Se um indivíduo teve uma longa e séria luta contra a sua anima [...] de maneira a não se deixar identificar parcialmente [...], o inconsciente muda o seu caráter dominante e aparece sob nova forma simbólica, representada pelo self, o núcleo mais profundo da psique. [...] No caso dos homens, ele manifesta-se como um iniciador masculino ou um guardião (o guru dos hindus), um velho sábio, um espírito da natureza e assim por diante.¹ (FRANZ, 2008, p. 261)

        Deixo aqui uma dica preciosa aos leitores que irão aventurar-se na leitura do livro. Prestem atenção todas as vezes que esse misterioso personagem aparecer, pois ele vai se metamorfoseando a cada aparição e essas mudanças estão intrinsecamente ligadas ao processo de autoconhecimento de Itaro e Saburo.

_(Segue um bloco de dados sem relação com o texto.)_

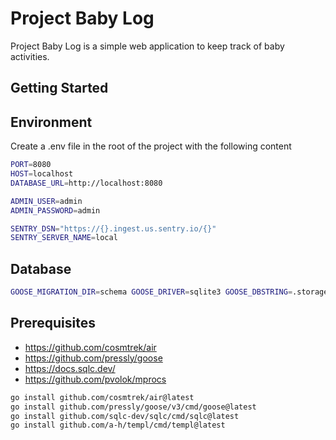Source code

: # Project Baby Log

Project Baby Log is a simple web application to keep track of baby activities.

## Getting Started


## Environment

Create a .env file in the root of the project with the following content

```bash
PORT=8080
HOST=localhost
DATABASE_URL=http://localhost:8080

ADMIN_USER=admin
ADMIN_PASSWORD=admin

SENTRY_DSN="https://{}.ingest.us.sentry.io/{}"
SENTRY_SERVER_NAME=local
```

## Database

```bash
GOOSE_MIGRATION_DIR=schema GOOSE_DRIVER=sqlite3 GOOSE_DBSTRING=.storage/local.db goose up
```

## Prerequisites

- https://github.com/cosmtrek/air
- https://github.com/pressly/goose
- https://docs.sqlc.dev/
- https://github.com/pvolok/mprocs

```bash
go install github.com/cosmtrek/air@latest
go install github.com/pressly/goose/v3/cmd/goose@latest
go install github.com/sqlc-dev/sqlc/cmd/sqlc@latest
go install github.com/a-h/templ/cmd/templ@latest
```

           ENFIM, A EMPATIA...
        Homens imprudentemente poéticos é prova do poder que uma narrativa bem escrita ainda tem sobre quem a lê. O livro de Valter Hugo Mãe está longe de ser lido através de um único viés e acabará abrindo um infinito horizonte de interpretações em que o leitor encontrará o meio mais adequado de trilhá-lo.
        Mas uma mensagem comum brotará na mente e no coração de quem ler este incrível livro: são nos momentos de dúvidas e questionamentos se a vida realmente vale a pena ser vivida que todos nós precisamos encarar as sombras, os demônios e os medos para descobrirmos novos “eus” capazes de transformar o destino que já parecia traçado e imutável. Essa consciência será também responsável pelo surgimento da empatia e ao olharmos ao redor perceberemos que todo mundo tem sua batalha a ser vencida e a única coisa que podemos fazer é respeitá-la.

OBRAS CITADAS
¹ FRANZ, Marie-Louise von. O processo de individuação; trad. Maria Lúcia Pinho. In: O homem e seus símbolos. Rio de Janeiro: Nova Fronteira, 2008.
² MÃE, Valter Hugo. Homens imprudentemente poéticos. São Paulo: Biblioteca Azul, 2016.